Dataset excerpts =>
------------------------------------------------

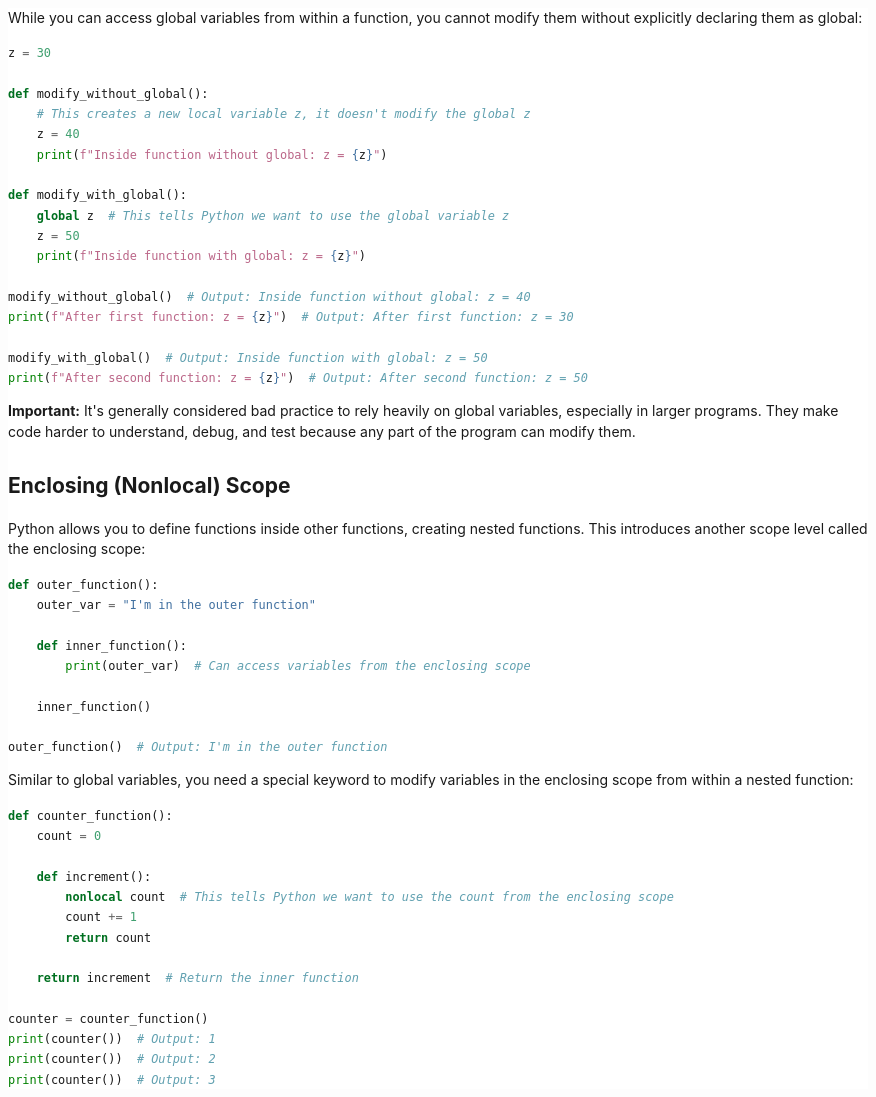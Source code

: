 While you can access global variables from within a function, you cannot modify them without explicitly declaring them as global:

```python
z = 30

def modify_without_global():
    # This creates a new local variable z, it doesn't modify the global z
    z = 40
    print(f"Inside function without global: z = {z}")

def modify_with_global():
    global z  # This tells Python we want to use the global variable z
    z = 50
    print(f"Inside function with global: z = {z}")

modify_without_global()  # Output: Inside function without global: z = 40
print(f"After first function: z = {z}")  # Output: After first function: z = 30

modify_with_global()  # Output: Inside function with global: z = 50
print(f"After second function: z = {z}")  # Output: After second function: z = 50
```

**Important:**
It's generally considered bad practice to rely heavily on global variables, especially in larger programs. They make code harder to understand, debug, and test because any part of the program can modify them.

## Enclosing (Nonlocal) Scope

Python allows you to define functions inside other functions, creating nested functions. This introduces another scope level called the enclosing scope:

```python
def outer_function():
    outer_var = "I'm in the outer function"
    
    def inner_function():
        print(outer_var)  # Can access variables from the enclosing scope
    
    inner_function()

outer_function()  # Output: I'm in the outer function
```

Similar to global variables, you need a special keyword to modify variables in the enclosing scope from within a nested function:

```python
def counter_function():
    count = 0
    
    def increment():
        nonlocal count  # This tells Python we want to use the count from the enclosing scope
        count += 1
        return count
    
    return increment  # Return the inner function

counter = counter_function()
print(counter())  # Output: 1
print(counter())  # Output: 2
print(counter())  # Output: 3
```
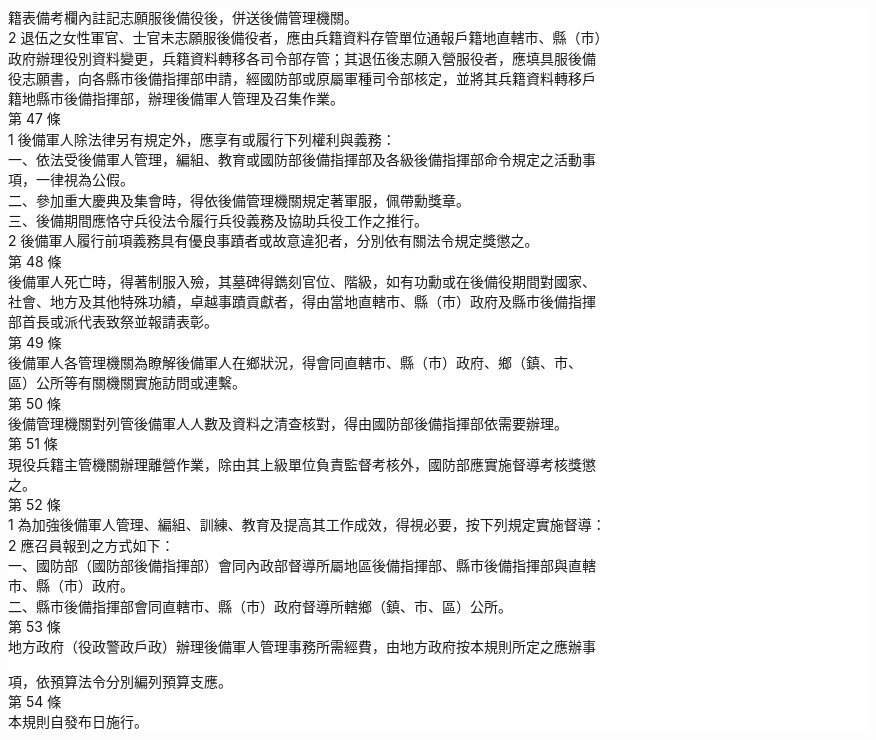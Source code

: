 
籍表備考欄內註記志願服後備役後，併送後備管理機關。  
2 退伍之女性軍官、士官未志願服後備役者，應由兵籍資料存管單位通報戶籍地直轄市、縣（市）  
政府辦理役別資料變更，兵籍資料轉移各司令部存管；其退伍後志願入營服役者，應填具服後備  
役志願書，向各縣市後備指揮部申請，經國防部或原屬軍種司令部核定，並將其兵籍資料轉移戶  
籍地縣市後備指揮部，辦理後備軍人管理及召集作業。  
第 47 條  
1 後備軍人除法律另有規定外，應享有或履行下列權利與義務：  
一、依法受後備軍人管理，編組、教育或國防部後備指揮部及各級後備指揮部命令規定之活動事  
項，一律視為公假。  
二、參加重大慶典及集會時，得依後備管理機關規定著軍服，佩帶勳獎章。  
三、後備期間應恪守兵役法令履行兵役義務及協助兵役工作之推行。  
2 後備軍人履行前項義務具有優良事蹟者或故意違犯者，分別依有關法令規定獎懲之。  
第 48 條  
後備軍人死亡時，得著制服入殮，其墓碑得鐫刻官位、階級，如有功勳或在後備役期間對國家、  
社會、地方及其他特殊功績，卓越事蹟貢獻者，得由當地直轄市、縣（市）政府及縣市後備指揮  
部首長或派代表致祭並報請表彰。  
第 49 條  
後備軍人各管理機關為瞭解後備軍人在鄉狀況，得會同直轄市、縣（市）政府、鄉（鎮、市、  
區）公所等有關機關實施訪問或連繫。  
第 50 條  
後備管理機關對列管後備軍人人數及資料之清查核對，得由國防部後備指揮部依需要辦理。  
第 51 條  
現役兵籍主管機關辦理離營作業，除由其上級單位負責監督考核外，國防部應實施督導考核獎懲  
之。  
第 52 條  
1 為加強後備軍人管理、編組、訓練、教育及提高其工作成效，得視必要，按下列規定實施督導：  
2 應召員報到之方式如下：  
一、國防部（國防部後備指揮部）會同內政部督導所屬地區後備指揮部、縣市後備指揮部與直轄  
市、縣（市）政府。  
二、縣市後備指揮部會同直轄市、縣（市）政府督導所轄鄉（鎮、市、區）公所。  
第 53 條  
地方政府（役政警政戶政）辦理後備軍人管理事務所需經費，由地方政府按本規則所定之應辦事  


項，依預算法令分別編列預算支應。  
第 54 條  
本規則自發布日施行。  


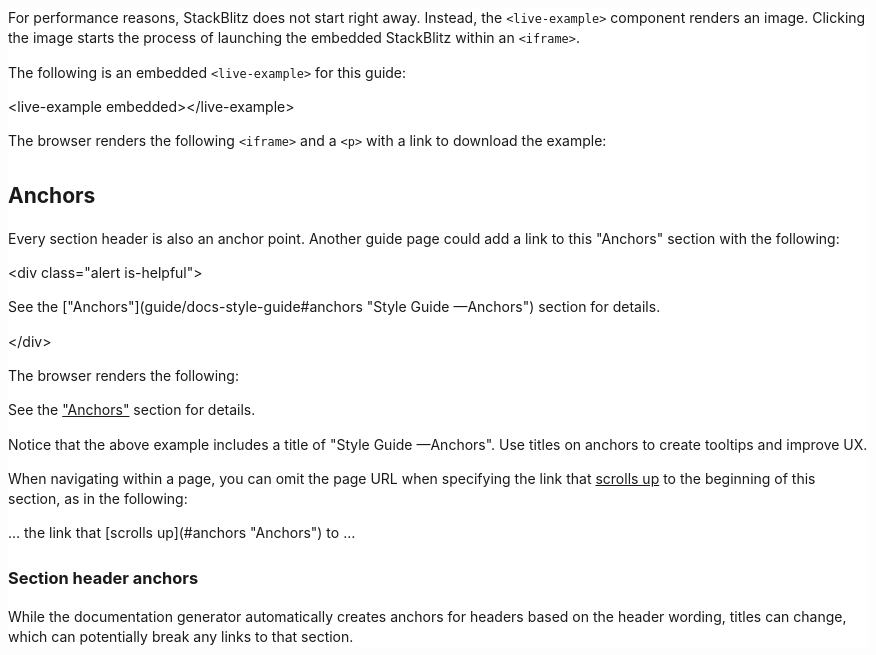 For performance reasons, StackBlitz does not start right away.
Instead, the `<live-example>` component renders an image.
Clicking the image starts the process of launching the embedded StackBlitz within an `<iframe>`.

The following is an embedded `<live-example>` for this guide:

<code-example format="html" language="html">

&lt;live-example embedded&gt;&lt;/live-example&gt;

</code-example>

The browser renders the following `<iframe>` and a `<p>` with a link to download the example:

<live-example embedded></live-example>

<a id="anchors"></a>

## Anchors

Every section header is also an anchor point.
Another guide page could add a link to this "Anchors" section with the following:

<code-example format="html" language="html">

&lt;div class="alert is-helpful"&gt;

See the &lsqb;"Anchors"&rsqb;(guide/docs-style-guide#anchors "Style Guide &mdash;Anchors") section for details.

&lt;/div&gt;

</code-example>

The browser renders the following:

<div class="alert is-helpful">

See the ["Anchors"](guide/docs-style-guide#anchors "Style Guide —Anchors") section for details.

</div>

Notice that the above example includes a title of "Style Guide &mdash;Anchors".
Use titles on anchors to create tooltips and improve UX.

When navigating within a page, you can omit the page URL when specifying the link that [scrolls up](#anchors "Anchors") to the beginning of this section, as in the following:

<code-example format="html" language="html">

&hellip; the link that &lsqb;scrolls up&rsqb;(#anchors "Anchors") to &hellip;

</code-example>

<a id="section-anchors"></a>

### Section header anchors

While the documentation generator automatically creates anchors for headers based on the header wording, titles can change, which can potentially break any links to that section.
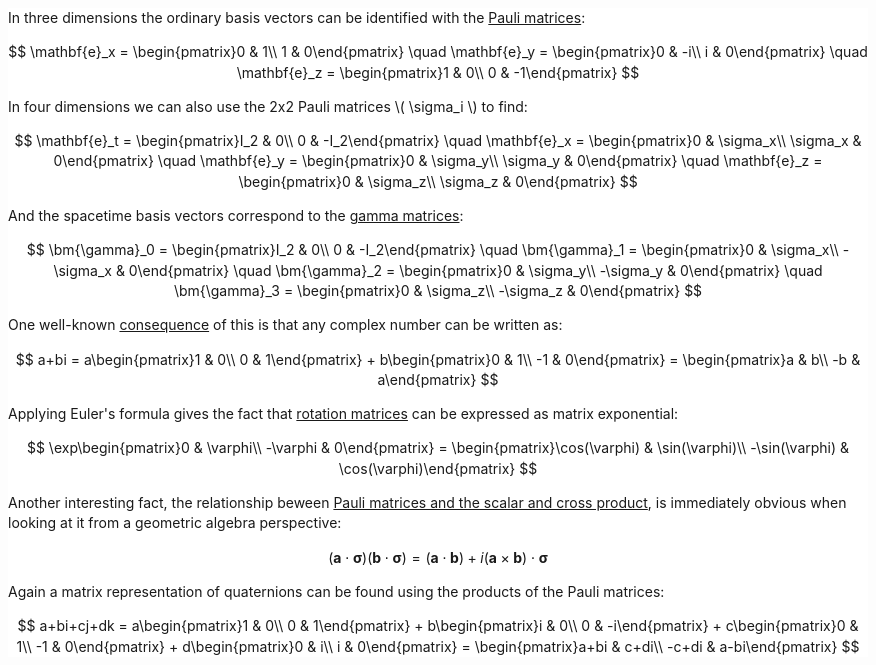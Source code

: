 In three dimensions the ordinary basis vectors can be identified with the [Pauli matrices](https://en.wikipedia.org/wiki/Pauli_matrices):

$$
  \mathbf{e}_x = \begin{pmatrix}0 & 1\\ 1 & 0\end{pmatrix} \quad \mathbf{e}_y = \begin{pmatrix}0 & -i\\ i & 0\end{pmatrix} \quad \mathbf{e}_z = \begin{pmatrix}1 & 0\\ 0 & -1\end{pmatrix}
$$

In four dimensions we can also use the 2x2 Pauli matrices \\( \sigma_i \\) to find:

$$
  \mathbf{e}_t = \begin{pmatrix}I_2 & 0\\ 0 & -I_2\end{pmatrix} \quad \mathbf{e}_x = \begin{pmatrix}0 & \sigma_x\\ \sigma_x & 0\end{pmatrix} \quad \mathbf{e}_y = \begin{pmatrix}0 & \sigma_y\\ \sigma_y & 0\end{pmatrix} \quad \mathbf{e}_z = \begin{pmatrix}0 & \sigma_z\\ \sigma_z & 0\end{pmatrix}
$$

And the spacetime basis vectors correspond to the [gamma matrices](https://en.wikipedia.org/wiki/Gamma_matrices):

$$
  \bm{\gamma}_0 = \begin{pmatrix}I_2 & 0\\ 0 & -I_2\end{pmatrix} \quad \bm{\gamma}_1 = \begin{pmatrix}0 & \sigma_x\\ -\sigma_x & 0\end{pmatrix} \quad \bm{\gamma}_2 = \begin{pmatrix}0 & \sigma_y\\ -\sigma_y & 0\end{pmatrix} \quad \bm{\gamma}_3 = \begin{pmatrix}0 & \sigma_z\\ -\sigma_z & 0\end{pmatrix}
$$

One well-known [consequence](https://en.wikipedia.org/wiki/Complex_number#Matrix_representation_of_complex_numbers) of this is that any complex number can be written as:

$$
  a+bi = a\begin{pmatrix}1 & 0\\ 0 & 1\end{pmatrix} + b\begin{pmatrix}0 & 1\\ -1 & 0\end{pmatrix} = \begin{pmatrix}a & b\\ -b & a\end{pmatrix}
$$

Applying Euler's formula gives the fact that [rotation matrices](https://en.wikipedia.org/wiki/Rotation_matrix) can be expressed as matrix exponential:

$$
  \exp\begin{pmatrix}0 & \varphi\\ -\varphi & 0\end{pmatrix} = \begin{pmatrix}\cos(\varphi) & \sin(\varphi)\\ -\sin(\varphi) & \cos(\varphi)\end{pmatrix}
$$

Another interesting fact, the relationship beween [Pauli matrices and the scalar and cross product](https://en.wikipedia.org/wiki/Pauli_matrices#Relation_to_dot_and_cross_product), is immediately obvious when looking at it from a geometric algebra perspective:

$$
  (\mathbf{a}\cdot\bm{\sigma})(\mathbf{b}\cdot\bm{\sigma}) = (\mathbf{a}\cdot\mathbf{b}) + i(\mathbf{a}\times\mathbf{b})\cdot \bm{\sigma}
$$

Again a matrix representation of quaternions can be found using the products of the Pauli matrices:

$$
  a+bi+cj+dk = a\begin{pmatrix}1 & 0\\ 0 & 1\end{pmatrix} + b\begin{pmatrix}i & 0\\ 0 & -i\end{pmatrix} + c\begin{pmatrix}0 & 1\\ -1 & 0\end{pmatrix} + d\begin{pmatrix}0 & i\\ i & 0\end{pmatrix} = \begin{pmatrix}a+bi & c+di\\ -c+di & a-bi\end{pmatrix}
$$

------------------------------------------------

Please find each line in the records above that holds the word "creates", and copy it.

Answer for this exercise =>
    # This creates a new local variable z, it doesn't modify the global z
While the documentation generator automatically creates anchors for headers based on the header wording, titles can change, which can potentially break any links to that section.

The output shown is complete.